***** Dataset

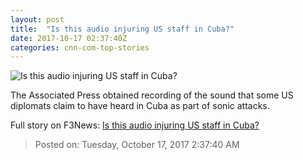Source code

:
 ```yaml
---
layout: post
title:  "Is this audio injuring US staff in Cuba?"
date: 2017-10-17 02:37:40Z
categories: cnn-com-top-stories
---
```


![Is this audio injuring US staff in Cuba?](http://cdn.cnn.com/cnnnext/dam/assets/170929183021-cuba-us-diplomats-recalled-pkg-oppmann-00023322-super-tease.jpg)

The Associated Press obtained recording of the sound that some US diplomats claim to have heard in Cuba as part of sonic attacks.


Full story on F3News: [Is this audio injuring US staff in Cuba?](http://www.f3nws.com/n/mqbHpG)

> Posted on: Tuesday, October 17, 2017 2:37:40 AM
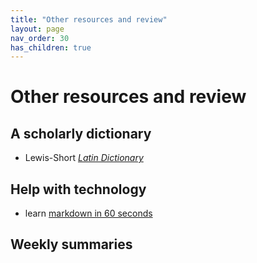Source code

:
 ```yaml
---
title: "Other resources and review"
layout: page
nav_order: 30
has_children: true
---
```


# Other resources and review

## A scholarly dictionary

- Lewis-Short *[Latin Dictionary](http://folio2.furman.edu/lewis-short/index.html)*


## Help with technology

- learn [markdown in 60 seconds](https://commonmark.org/help/)



## Weekly summaries

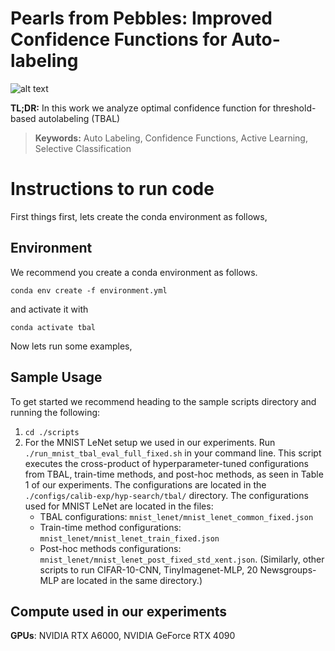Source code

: # Pearls from Pebbles: Improved Confidence Functions for Auto-labeling 

![alt text](figs/auto-labeling-sketch.png)

**TL;DR:** In this work we analyze optimal confidence function for threshold-based autolabeling (TBAL)

> **Keywords:** Auto Labeling, Confidence Functions, Active Learning, Selective Classification

# Instructions to run code
First things first, lets create the conda environment as follows,

## Environment 

We recommend you create a conda environment as follows.

```
conda env create -f environment.yml
```

and activate it with

```
conda activate tbal
```

Now lets run some examples,

## Sample Usage
To get started we recommend heading to the sample scripts directory and running the following:

1. `cd ./scripts`
2. For the MNIST LeNet setup we used in our experiments. Run `./run_mnist_tbal_eval_full_fixed.sh` in your command line. This script executes the cross-product of hyperparameter-tuned configurations from TBAL, train-time methods, and post-hoc methods, as seen in Table 1 of our experiments. The configurations are located in the `./configs/calib-exp/hyp-search/tbal/` directory. The configurations used for MNIST LeNet are located in the files:
    - TBAL configurations: `mnist_lenet/mnist_lenet_common_fixed.json`
    - Train-time method configurations: `mnist_lenet/mnist_lenet_train_fixed.json`
    - Post-hoc methods configurations: `mnist_lenet/mnist_lenet_post_fixed_std_xent.json`.
(Similarly, other scripts to run CIFAR-10-CNN, TinyImagenet-MLP, 20 Newsgroups-MLP are located in the same directory.)

## Compute used in our experiments 
**GPUs**: NVIDIA RTX A6000, NVIDIA GeForce RTX 4090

**********

:: Brief ::
In the data above, which lines include "scripts"? Return those lines.

:: Solved problem ::
To get started we recommend heading to the sample scripts directory and running the following:
1. `cd ./scripts`
(Similarly, other scripts to run CIFAR-10-CNN, TinyImagenet-MLP, 20 Newsgroups-MLP are located in the same directory.)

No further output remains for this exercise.